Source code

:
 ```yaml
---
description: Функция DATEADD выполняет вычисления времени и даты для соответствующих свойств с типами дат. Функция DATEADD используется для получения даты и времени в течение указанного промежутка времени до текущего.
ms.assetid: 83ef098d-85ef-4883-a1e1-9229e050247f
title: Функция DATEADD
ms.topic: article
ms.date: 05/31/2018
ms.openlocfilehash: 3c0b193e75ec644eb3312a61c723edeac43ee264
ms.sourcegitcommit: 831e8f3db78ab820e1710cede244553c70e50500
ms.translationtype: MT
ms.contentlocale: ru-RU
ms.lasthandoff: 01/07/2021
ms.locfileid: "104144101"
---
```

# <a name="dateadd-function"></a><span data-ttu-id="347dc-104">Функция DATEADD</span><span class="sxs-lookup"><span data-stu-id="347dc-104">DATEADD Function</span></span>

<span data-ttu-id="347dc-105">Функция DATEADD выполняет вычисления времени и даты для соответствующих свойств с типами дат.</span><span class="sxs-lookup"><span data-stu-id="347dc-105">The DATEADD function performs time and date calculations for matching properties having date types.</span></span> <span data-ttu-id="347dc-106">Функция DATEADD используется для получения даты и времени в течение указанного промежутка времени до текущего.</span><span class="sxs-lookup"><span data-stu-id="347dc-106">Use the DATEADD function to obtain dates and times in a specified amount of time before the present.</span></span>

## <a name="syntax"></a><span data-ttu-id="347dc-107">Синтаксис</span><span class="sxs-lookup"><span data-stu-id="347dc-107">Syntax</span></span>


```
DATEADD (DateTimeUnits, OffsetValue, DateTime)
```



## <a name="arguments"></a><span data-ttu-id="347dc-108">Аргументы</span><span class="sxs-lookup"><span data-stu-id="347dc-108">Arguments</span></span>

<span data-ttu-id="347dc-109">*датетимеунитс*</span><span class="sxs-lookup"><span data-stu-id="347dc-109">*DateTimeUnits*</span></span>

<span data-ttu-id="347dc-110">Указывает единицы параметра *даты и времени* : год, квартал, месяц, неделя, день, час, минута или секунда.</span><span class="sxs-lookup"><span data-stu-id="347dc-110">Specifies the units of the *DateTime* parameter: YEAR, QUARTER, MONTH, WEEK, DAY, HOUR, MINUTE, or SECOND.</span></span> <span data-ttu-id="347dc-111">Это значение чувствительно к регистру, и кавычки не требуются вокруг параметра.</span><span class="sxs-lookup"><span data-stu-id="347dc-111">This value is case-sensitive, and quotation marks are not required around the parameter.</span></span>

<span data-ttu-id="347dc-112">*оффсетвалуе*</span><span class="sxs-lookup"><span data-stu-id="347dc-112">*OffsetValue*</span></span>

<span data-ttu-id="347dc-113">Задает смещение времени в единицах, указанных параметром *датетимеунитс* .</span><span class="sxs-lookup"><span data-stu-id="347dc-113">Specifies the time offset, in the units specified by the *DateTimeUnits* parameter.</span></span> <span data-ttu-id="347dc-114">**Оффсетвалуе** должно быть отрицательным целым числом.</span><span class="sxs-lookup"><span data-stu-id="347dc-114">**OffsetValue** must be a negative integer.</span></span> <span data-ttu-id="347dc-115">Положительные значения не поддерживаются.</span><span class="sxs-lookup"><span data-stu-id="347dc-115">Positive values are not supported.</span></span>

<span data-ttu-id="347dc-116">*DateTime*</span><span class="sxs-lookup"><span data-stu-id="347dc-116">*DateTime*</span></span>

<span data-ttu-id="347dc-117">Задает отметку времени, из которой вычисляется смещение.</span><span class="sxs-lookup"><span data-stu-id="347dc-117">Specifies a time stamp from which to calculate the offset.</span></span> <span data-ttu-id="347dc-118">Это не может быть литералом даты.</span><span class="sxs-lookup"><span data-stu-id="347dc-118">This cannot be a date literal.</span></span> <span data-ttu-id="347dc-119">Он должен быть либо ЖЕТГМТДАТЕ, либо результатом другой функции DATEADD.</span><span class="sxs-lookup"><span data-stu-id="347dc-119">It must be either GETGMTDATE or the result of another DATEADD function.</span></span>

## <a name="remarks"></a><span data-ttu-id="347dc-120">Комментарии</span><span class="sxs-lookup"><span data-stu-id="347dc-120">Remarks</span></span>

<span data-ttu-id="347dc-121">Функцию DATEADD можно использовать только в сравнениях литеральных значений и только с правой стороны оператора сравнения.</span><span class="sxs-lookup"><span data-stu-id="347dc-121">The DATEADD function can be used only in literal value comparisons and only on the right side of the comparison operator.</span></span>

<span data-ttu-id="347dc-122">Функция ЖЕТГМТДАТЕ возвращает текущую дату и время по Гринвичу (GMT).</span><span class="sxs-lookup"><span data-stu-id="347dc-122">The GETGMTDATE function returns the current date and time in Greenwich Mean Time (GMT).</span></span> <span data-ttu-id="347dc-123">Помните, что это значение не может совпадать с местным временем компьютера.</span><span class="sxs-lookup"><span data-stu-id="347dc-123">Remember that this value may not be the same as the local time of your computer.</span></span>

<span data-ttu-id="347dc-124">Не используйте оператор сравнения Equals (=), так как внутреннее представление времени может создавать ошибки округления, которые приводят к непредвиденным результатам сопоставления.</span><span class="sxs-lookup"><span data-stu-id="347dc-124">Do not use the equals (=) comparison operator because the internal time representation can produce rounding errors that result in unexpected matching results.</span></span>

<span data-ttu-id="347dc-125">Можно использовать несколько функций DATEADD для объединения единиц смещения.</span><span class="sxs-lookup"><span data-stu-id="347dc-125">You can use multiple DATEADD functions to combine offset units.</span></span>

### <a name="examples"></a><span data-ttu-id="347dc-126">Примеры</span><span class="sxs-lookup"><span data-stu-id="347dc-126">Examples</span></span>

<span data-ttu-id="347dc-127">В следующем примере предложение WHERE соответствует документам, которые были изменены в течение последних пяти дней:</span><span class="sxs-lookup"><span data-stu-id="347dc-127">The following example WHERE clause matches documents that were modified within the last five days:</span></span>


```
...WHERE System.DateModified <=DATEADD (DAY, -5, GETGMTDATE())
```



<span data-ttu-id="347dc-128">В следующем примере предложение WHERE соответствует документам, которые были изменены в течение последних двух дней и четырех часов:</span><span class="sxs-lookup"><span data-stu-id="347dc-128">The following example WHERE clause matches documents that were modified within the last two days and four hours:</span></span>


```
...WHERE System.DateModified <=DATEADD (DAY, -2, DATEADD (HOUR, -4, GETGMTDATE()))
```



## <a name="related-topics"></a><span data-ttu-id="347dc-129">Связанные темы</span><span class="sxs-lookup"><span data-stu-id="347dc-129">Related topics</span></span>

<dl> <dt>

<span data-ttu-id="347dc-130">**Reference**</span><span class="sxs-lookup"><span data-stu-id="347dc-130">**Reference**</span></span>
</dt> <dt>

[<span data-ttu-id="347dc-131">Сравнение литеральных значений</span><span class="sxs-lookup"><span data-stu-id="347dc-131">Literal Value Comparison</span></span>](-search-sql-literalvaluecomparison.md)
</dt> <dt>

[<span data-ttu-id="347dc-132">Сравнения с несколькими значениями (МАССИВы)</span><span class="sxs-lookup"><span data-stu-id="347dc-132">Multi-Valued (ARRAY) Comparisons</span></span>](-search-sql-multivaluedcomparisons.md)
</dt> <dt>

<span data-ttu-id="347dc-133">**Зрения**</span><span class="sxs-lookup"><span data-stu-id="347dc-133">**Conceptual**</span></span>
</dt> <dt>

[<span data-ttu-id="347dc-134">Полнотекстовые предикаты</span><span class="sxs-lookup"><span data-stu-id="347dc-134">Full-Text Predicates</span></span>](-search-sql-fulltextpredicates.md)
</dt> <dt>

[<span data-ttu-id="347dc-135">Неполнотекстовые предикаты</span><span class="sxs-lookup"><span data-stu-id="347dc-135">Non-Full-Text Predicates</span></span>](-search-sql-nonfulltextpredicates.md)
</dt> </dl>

[THE PROBLEM]:
The entries shown above should be copied out word for word.

[COMPLETED EXERCISE]:
Source code

:
 ```yaml
---
description: Функция DATEADD выполняет вычисления времени и даты для соответствующих свойств с типами дат. Функция DATEADD используется для получения даты и времени в течение указанного промежутка времени до текущего.
ms.assetid: 83ef098d-85ef-4883-a1e1-9229e050247f
title: Функция DATEADD
ms.topic: article
ms.date: 05/31/2018
ms.openlocfilehash: 3c0b193e75ec644eb3312a61c723edeac43ee264
ms.sourcegitcommit: 831e8f3db78ab820e1710cede244553c70e50500
ms.translationtype: MT
ms.contentlocale: ru-RU
ms.lasthandoff: 01/07/2021
ms.locfileid: "104144101"
---
```

# <a name="dateadd-function"></a><span data-ttu-id="347dc-104">Функция DATEADD</span><span class="sxs-lookup"><span data-stu-id="347dc-104">DATEADD Function</span></span>

<span data-ttu-id="347dc-105">Функция DATEADD выполняет вычисления времени и даты для соответствующих свойств с типами дат.</span><span class="sxs-lookup"><span data-stu-id="347dc-105">The DATEADD function performs time and date calculations for matching properties having date types.</span></span> <span data-ttu-id="347dc-106">Функция DATEADD используется для получения даты и времени в течение указанного промежутка времени до текущего.</span><span class="sxs-lookup"><span data-stu-id="347dc-106">Use the DATEADD function to obtain dates and times in a specified amount of time before the present.</span></span>

## <a name="syntax"></a><span data-ttu-id="347dc-107">Синтаксис</span><span class="sxs-lookup"><span data-stu-id="347dc-107">Syntax</span></span>


```
DATEADD (DateTimeUnits, OffsetValue, DateTime)
```



## <a name="arguments"></a><span data-ttu-id="347dc-108">Аргументы</span><span class="sxs-lookup"><span data-stu-id="347dc-108">Arguments</span></span>

<span data-ttu-id="347dc-109">*датетимеунитс*</span><span class="sxs-lookup"><span data-stu-id="347dc-109">*DateTimeUnits*</span></span>

<span data-ttu-id="347dc-110">Указывает единицы параметра *даты и времени* : год, квартал, месяц, неделя, день, час, минута или секунда.</span><span class="sxs-lookup"><span data-stu-id="347dc-110">Specifies the units of the *DateTime* parameter: YEAR, QUARTER, MONTH, WEEK, DAY, HOUR, MINUTE, or SECOND.</span></span> <span data-ttu-id="347dc-111">Это значение чувствительно к регистру, и кавычки не требуются вокруг параметра.</span><span class="sxs-lookup"><span data-stu-id="347dc-111">This value is case-sensitive, and quotation marks are not required around the parameter.</span></span>

<span data-ttu-id="347dc-112">*оффсетвалуе*</span><span class="sxs-lookup"><span data-stu-id="347dc-112">*OffsetValue*</span></span>

<span data-ttu-id="347dc-113">Задает смещение времени в единицах, указанных параметром *датетимеунитс* .</span><span class="sxs-lookup"><span data-stu-id="347dc-113">Specifies the time offset, in the units specified by the *DateTimeUnits* parameter.</span></span> <span data-ttu-id="347dc-114">**Оффсетвалуе** должно быть отрицательным целым числом.</span><span class="sxs-lookup"><span data-stu-id="347dc-114">**OffsetValue** must be a negative integer.</span></span> <span data-ttu-id="347dc-115">Положительные значения не поддерживаются.</span><span class="sxs-lookup"><span data-stu-id="347dc-115">Positive values are not supported.</span></span>

<span data-ttu-id="347dc-116">*DateTime*</span><span class="sxs-lookup"><span data-stu-id="347dc-116">*DateTime*</span></span>

<span data-ttu-id="347dc-117">Задает отметку времени, из которой вычисляется смещение.</span><span class="sxs-lookup"><span data-stu-id="347dc-117">Specifies a time stamp from which to calculate the offset.</span></span> <span data-ttu-id="347dc-118">Это не может быть литералом даты.</span><span class="sxs-lookup"><span data-stu-id="347dc-118">This cannot be a date literal.</span></span> <span data-ttu-id="347dc-119">Он должен быть либо ЖЕТГМТДАТЕ, либо результатом другой функции DATEADD.</span><span class="sxs-lookup"><span data-stu-id="347dc-119">It must be either GETGMTDATE or the result of another DATEADD function.</span></span>

## <a name="remarks"></a><span data-ttu-id="347dc-120">Комментарии</span><span class="sxs-lookup"><span data-stu-id="347dc-120">Remarks</span></span>

<span data-ttu-id="347dc-121">Функцию DATEADD можно использовать только в сравнениях литеральных значений и только с правой стороны оператора сравнения.</span><span class="sxs-lookup"><span data-stu-id="347dc-121">The DATEADD function can be used only in literal value comparisons and only on the right side of the comparison operator.</span></span>

<span data-ttu-id="347dc-122">Функция ЖЕТГМТДАТЕ возвращает текущую дату и время по Гринвичу (GMT).</span><span class="sxs-lookup"><span data-stu-id="347dc-122">The GETGMTDATE function returns the current date and time in Greenwich Mean Time (GMT).</span></span> <span data-ttu-id="347dc-123">Помните, что это значение не может совпадать с местным временем компьютера.</span><span class="sxs-lookup"><span data-stu-id="347dc-123">Remember that this value may not be the same as the local time of your computer.</span></span>

<span data-ttu-id="347dc-124">Не используйте оператор сравнения Equals (=), так как внутреннее представление времени может создавать ошибки округления, которые приводят к непредвиденным результатам сопоставления.</span><span class="sxs-lookup"><span data-stu-id="347dc-124">Do not use the equals (=) comparison operator because the internal time representation can produce rounding errors that result in unexpected matching results.</span></span>

<span data-ttu-id="347dc-125">Можно использовать несколько функций DATEADD для объединения единиц смещения.</span><span class="sxs-lookup"><span data-stu-id="347dc-125">You can use multiple DATEADD functions to combine offset units.</span></span>

### <a name="examples"></a><span data-ttu-id="347dc-126">Примеры</span><span class="sxs-lookup"><span data-stu-id="347dc-126">Examples</span></span>

<span data-ttu-id="347dc-127">В следующем примере предложение WHERE соответствует документам, которые были изменены в течение последних пяти дней:</span><span class="sxs-lookup"><span data-stu-id="347dc-127">The following example WHERE clause matches documents that were modified within the last five days:</span></span>


```
...WHERE System.DateModified <=DATEADD (DAY, -5, GETGMTDATE())
```



<span data-ttu-id="347dc-128">В следующем примере предложение WHERE соответствует документам, которые были изменены в течение последних двух дней и четырех часов:</span><span class="sxs-lookup"><span data-stu-id="347dc-128">The following example WHERE clause matches documents that were modified within the last two days and four hours:</span></span>


```
...WHERE System.DateModified <=DATEADD (DAY, -2, DATEADD (HOUR, -4, GETGMTDATE()))
```



## <a name="related-topics"></a><span data-ttu-id="347dc-129">Связанные темы</span><span class="sxs-lookup"><span data-stu-id="347dc-129">Related topics</span></span>

<dl> <dt>

<span data-ttu-id="347dc-130">**Reference**</span><span class="sxs-lookup"><span data-stu-id="347dc-130">**Reference**</span></span>
</dt> <dt>

[<span data-ttu-id="347dc-131">Сравнение литеральных значений</span><span class="sxs-lookup"><span data-stu-id="347dc-131">Literal Value Comparison</span></span>](-search-sql-literalvaluecomparison.md)
</dt> <dt>

[<span data-ttu-id="347dc-132">Сравнения с несколькими значениями (МАССИВы)</span><span class="sxs-lookup"><span data-stu-id="347dc-132">Multi-Valued (ARRAY) Comparisons</span></span>](-search-sql-multivaluedcomparisons.md)
</dt> <dt>

<span data-ttu-id="347dc-133">**Зрения**</span><span class="sxs-lookup"><span data-stu-id="347dc-133">**Conceptual**</span></span>
</dt> <dt>

[<span data-ttu-id="347dc-134">Полнотекстовые предикаты</span><span class="sxs-lookup"><span data-stu-id="347dc-134">Full-Text Predicates</span></span>](-search-sql-fulltextpredicates.md)
</dt> <dt>

[<span data-ttu-id="347dc-135">Неполнотекстовые предикаты</span><span class="sxs-lookup"><span data-stu-id="347dc-135">Non-Full-Text Predicates</span></span>](-search-sql-nonfulltextpredicates.md)
</dt> </dl>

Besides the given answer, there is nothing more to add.